= RECORDS PROVIDED =
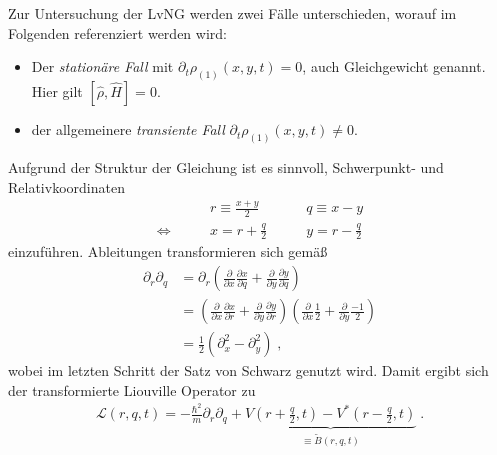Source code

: Zur Untersuchung der LvNG werden zwei Fälle unterschieden, worauf im Folgenden referenziert werden wird:
\begin{itemize}
  \item Der \emph{stationäre Fall} mit $\partial_t \rho_{(1)}(x,y,t) = 0$, auch Gleichgewicht genannt. Hier gilt $\left[\hat{\rho} , \hat{H}\right]=0$.
  \item der allgemeinere \emph{transiente Fall} $\partial_t \rho_{(1)}(x,y,t) \neq 0$.
\end{itemize}
Aufgrund der Struktur der Gleichung ist es sinnvoll, Schwerpunkt- und Relativkoordinaten
\begin{equation}
  \begin{aligned}
    &r \equiv \frac{x+y}{2} \qquad &q \equiv x-y \\
    \Leftrightarrow\qquad &x = r+\frac{q}{2} \qquad &y = r-\frac{q}{2}
  \end{aligned}
  \label{eq:gedrehteKoordinaten}
\end{equation}
einzuführen. Ableitungen transformieren sich gemäß
\begin{equation*}
  \begin{aligned}
    \partial_r \partial_q  &= \partial_r \left( \frac{\partial}{\partial x} \frac{\partial x}{\partial q} + \frac{\partial}{\partial y} \frac{\partial y}{\partial q}\right) \\
     &= \left( \frac{\partial}{\partial x} \frac{\partial x}{\partial r} + \frac{\partial}{\partial y} \frac{\partial y}{\partial r}\right) \left( \frac{\partial}{\partial x} \frac{1}{2} + \frac{\partial}{\partial y} \frac{-1}{2}\right)\\
    &=  \frac{1}{2}(\partial_x^2 - \partial_y^2) \; ,
  \end{aligned}
\end{equation*}
wobei im letzten Schritt der Satz von Schwarz genutzt wird. Damit ergibt sich der transformierte Liouville Operator zu
\begin{align*}
  \mathcal{L}(r,q,t) = -\frac{\hbar^2}{m} \partial_r\partial_q + \underbrace{V\left(r+\frac{q}{2},t\right) - V^*\left(r-\frac{q}{2},t\right)}_{\equiv \tilde{B}(r,q,t)} \; .
\end{align*}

= WORK INSTRUCTION =
Please reproduce the records above exactly, leaving out every picture.

= REPLY TO THE EXERCISE =
Source code

: Zur Untersuchung der LvNG werden zwei Fälle unterschieden, worauf im Folgenden referenziert werden wird:
\begin{itemize}
  \item Der \emph{stationäre Fall} mit $\partial_t \rho_{(1)}(x,y,t) = 0$, auch Gleichgewicht genannt. Hier gilt $\left[\hat{\rho} , \hat{H}\right]=0$.
  \item der allgemeinere \emph{transiente Fall} $\partial_t \rho_{(1)}(x,y,t) \neq 0$.
\end{itemize}
Aufgrund der Struktur der Gleichung ist es sinnvoll, Schwerpunkt- und Relativkoordinaten
\begin{equation}
  \begin{aligned}
    &r \equiv \frac{x+y}{2} \qquad &q \equiv x-y \\
    \Leftrightarrow\qquad &x = r+\frac{q}{2} \qquad &y = r-\frac{q}{2}
  \end{aligned}
  \label{eq:gedrehteKoordinaten}
\end{equation}
einzuführen. Ableitungen transformieren sich gemäß
\begin{equation*}
  \begin{aligned}
    \partial_r \partial_q  &= \partial_r \left( \frac{\partial}{\partial x} \frac{\partial x}{\partial q} + \frac{\partial}{\partial y} \frac{\partial y}{\partial q}\right) \\
     &= \left( \frac{\partial}{\partial x} \frac{\partial x}{\partial r} + \frac{\partial}{\partial y} \frac{\partial y}{\partial r}\right) \left( \frac{\partial}{\partial x} \frac{1}{2} + \frac{\partial}{\partial y} \frac{-1}{2}\right)\\
    &=  \frac{1}{2}(\partial_x^2 - \partial_y^2) \; ,
  \end{aligned}
\end{equation*}
wobei im letzten Schritt der Satz von Schwarz genutzt wird. Damit ergibt sich der transformierte Liouville Operator zu
\begin{align*}
  \mathcal{L}(r,q,t) = -\frac{\hbar^2}{m} \partial_r\partial_q + \underbrace{V\left(r+\frac{q}{2},t\right) - V^*\left(r-\frac{q}{2},t\right)}_{\equiv \tilde{B}(r,q,t)} \; .
\end{align*}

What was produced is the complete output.